[Items from a dataset]
★ ★ ★ ★ ★ ★ ★

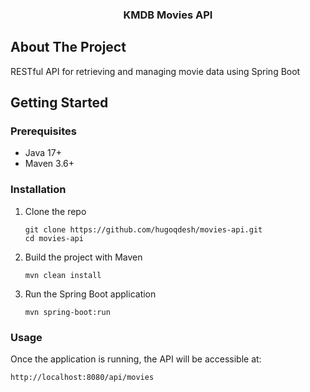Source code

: <div align="center">
  <h3 align="center">KMDB Movies API</h3>
</div>

## About The Project

RESTful API for retrieving and managing movie data using Spring Boot

## Getting Started

### Prerequisites

* Java 17+
* Maven 3.6+

### Installation

1. Clone the repo
   ```
   git clone https://github.com/hugoqdesh/movies-api.git
   cd movies-api
   ```
1. Build the project with Maven
   ```
   mvn clean install
   ```
1. Run the Spring Boot application
   ```
   mvn spring-boot:run
   ```
   
### Usage

Once the application is running, the API will be accessible at:
```
http://localhost:8080/api/movies
```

★ ★ ★ ★ ★ ★ ★

■ Work to complete ■
The lines to write out run from the one with "## Getting Started" through the end of the records. Give them exactly, and only them.

■ Written solution ■
## Getting Started

### Prerequisites

* Java 17+
* Maven 3.6+

### Installation

1. Clone the repo
   ```
   git clone https://github.com/hugoqdesh/movies-api.git
   cd movies-api
   ```
1. Build the project with Maven
   ```
   mvn clean install
   ```
1. Run the Spring Boot application
   ```
   mvn spring-boot:run
   ```
   
### Usage

Once the application is running, the API will be accessible at:
```
http://localhost:8080/api/movies
```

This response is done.